Yo estaba hablando de cosas que no entiendo,
cosas tan maravillosas que no las puedo comprender.
4
Tú me dijiste: «Escucha, que quiero hablarte;
respóndeme a estas preguntas
5
Hasta ahora, sólo de oídas te conocía,
pero ahora te veo con mis propios ojos.
6
Por eso me retracto arrepentido,
sentado en el polvo y la ceniza.


Dios devuelve la prosperidad a Job

7
Después que el Señor dijo estas cosas a Job, dijo también a Elifaz: «Estoy muy enojado contigo y con tus dos amigos, porque no dijeron la verdad acerca de mí, como lo hizo mi siervo Job.
8
Tomen ahora siete toros y siete carneros y vayan a ver a mi siervo Job, y ofrézcanlos como holocausto por ustedes.
Mi siervo Job orará por ustedes, y yo aceptaré su oración y no les haré ningún daño, aunque se lo merecen por no haber dicho la verdad acerca de mí, como lo hizo mi siervo Job.»
9
Elifaz, Bildad y Sofar fueron e hicieron lo que el Señor les ordenó, y el Señor aceptó la oración de Job.
10
Después que Job oró por sus amigos, Dios le devolvió su prosperidad anterior, y aun le dio dos veces más de lo que antes tenía.
11
Entonces fueron a visitarlo todos sus hermanos, hermanas y amigos, y todos sus antiguos conocidos, y en su compañía celebraron un banquete en su casa.
Le ofrecieron sus condolencias y lo consolaron por todas las calamidades que el Señor le había enviado, y cada uno de ellos le dio una cantidad de dinero y un anillo de oro.
12
Dios bendijo a Job en sus últimos años más abundantemente que en los anteriores.

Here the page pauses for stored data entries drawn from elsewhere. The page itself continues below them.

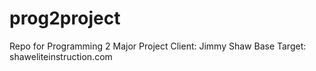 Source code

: # prog2project
Repo for Programming 2 Major Project
Client: Jimmy Shaw
Base Target: shaweliteinstruction.com

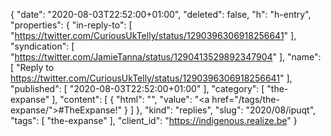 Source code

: {
  "date": "2020-08-03T22:52:00+01:00",
  "deleted": false,
  "h": "h-entry",
  "properties": {
    "in-reply-to": [
      "https://twitter.com/CuriousUkTelly/status/1290396306918256641"
    ],
    "syndication": [
      "https://twitter.com/JamieTanna/status/1290413529892347904"
    ],
    "name": [
      "Reply to https://twitter.com/CuriousUkTelly/status/1290396306918256641"
    ],
    "published": [
      "2020-08-03T22:52:00+01:00"
    ],
    "category": [
      "the-expanse"
    ],
    "content": [
      {
        "html": "",
        "value": "<a href=\"/tags/the-expanse/\">#TheExpanse</a>!"
      }
    ]
  },
  "kind": "replies",
  "slug": "2020/08/ipuqt",
  "tags": [
    "the-expanse"
  ],
  "client_id": "https://indigenous.realize.be"
}
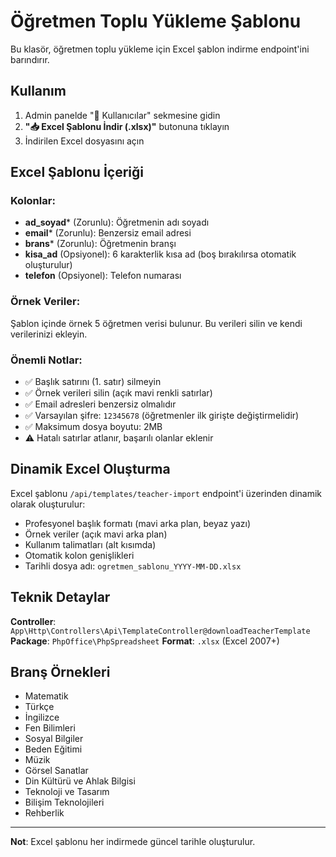 # Öğretmen Toplu Yükleme Şablonu

Bu klasör, öğretmen toplu yükleme için Excel şablon indirme endpoint'ini barındırır.

## Kullanım

1. Admin panelde "👥 Kullanıcılar" sekmesine gidin
2. **"📥 Excel Şablonu İndir (.xlsx)"** butonuna tıklayın
3. İndirilen Excel dosyasını açın

## Excel Şablonu İçeriği

### Kolonlar:
- **ad_soyad*** (Zorunlu): Öğretmenin adı soyadı
- **email*** (Zorunlu): Benzersiz email adresi
- **brans*** (Zorunlu): Öğretmenin branşı
- **kisa_ad** (Opsiyonel): 6 karakterlik kısa ad (boş bırakılırsa otomatik oluşturulur)
- **telefon** (Opsiyonel): Telefon numarası

### Örnek Veriler:
Şablon içinde örnek 5 öğretmen verisi bulunur. Bu verileri silin ve kendi verilerinizi ekleyin.

### Önemli Notlar:
- ✅ Başlık satırını (1. satır) silmeyin
- ✅ Örnek verileri silin (açık mavi renkli satırlar)
- ✅ Email adresleri benzersiz olmalıdır
- ✅ Varsayılan şifre: `12345678` (öğretmenler ilk girişte değiştirmelidir)
- ✅ Maksimum dosya boyutu: 2MB
- ⚠️ Hatalı satırlar atlanır, başarılı olanlar eklenir

## Dinamik Excel Oluşturma

Excel şablonu `/api/templates/teacher-import` endpoint'i üzerinden dinamik olarak oluşturulur:
- Profesyonel başlık formatı (mavi arka plan, beyaz yazı)
- Örnek veriler (açık mavi arka plan)
- Kullanım talimatları (alt kısımda)
- Otomatik kolon genişlikleri
- Tarihli dosya adı: `ogretmen_sablonu_YYYY-MM-DD.xlsx`

## Teknik Detaylar

**Controller**: `App\Http\Controllers\Api\TemplateController@downloadTeacherTemplate`
**Package**: `PhpOffice\PhpSpreadsheet`
**Format**: `.xlsx` (Excel 2007+)

## Branş Örnekleri

- Matematik
- Türkçe
- İngilizce
- Fen Bilimleri
- Sosyal Bilgiler
- Beden Eğitimi
- Müzik
- Görsel Sanatlar
- Din Kültürü ve Ahlak Bilgisi
- Teknoloji ve Tasarım
- Bilişim Teknolojileri
- Rehberlik

---

**Not**: Excel şablonu her indirmede güncel tarihle oluşturulur.
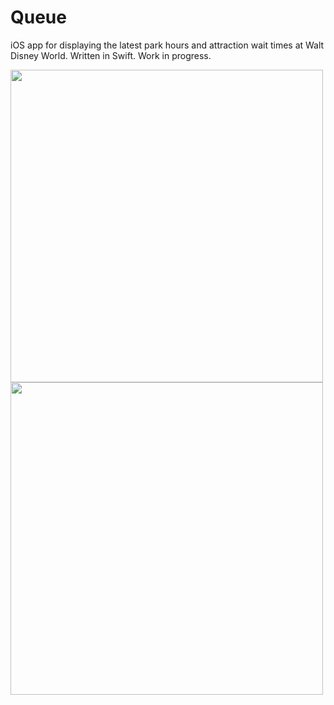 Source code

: # Queue
iOS app for displaying the latest park hours and attraction wait times at Walt Disney World. Written in Swift. Work in progress.

<img src="https://cloud.githubusercontent.com/assets/1874785/12076007/16850c68-b166-11e5-8bc6-97a5113db972.png" height="500" /> <img src="https://cloud.githubusercontent.com/assets/1874785/12076010/3a4d4a48-b166-11e5-9480-5fd6d33c339c.png" height="500" />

Llegó a tener catorce mil ovejas, seis mil camellos, mil yuntas de bueyes y mil asnas.
13
También tuvo catorce hijos y tres hijas.
14
A la mayor la llamó Jemimá, a la segunda, Quesiá y a la tercera, Queren-hapuc.
15
No había en todo el mundo mujeres tan bonitas como las hijas de Job.
Su padre las hizo herederas de sus bienes, junto con sus hermanos.
16-17
Después de esto, Job vivió ciento cuarenta años, y murió a una edad muy avanzada, llegando a ver a sus hijos, nietos, bisnietos y tataranietos.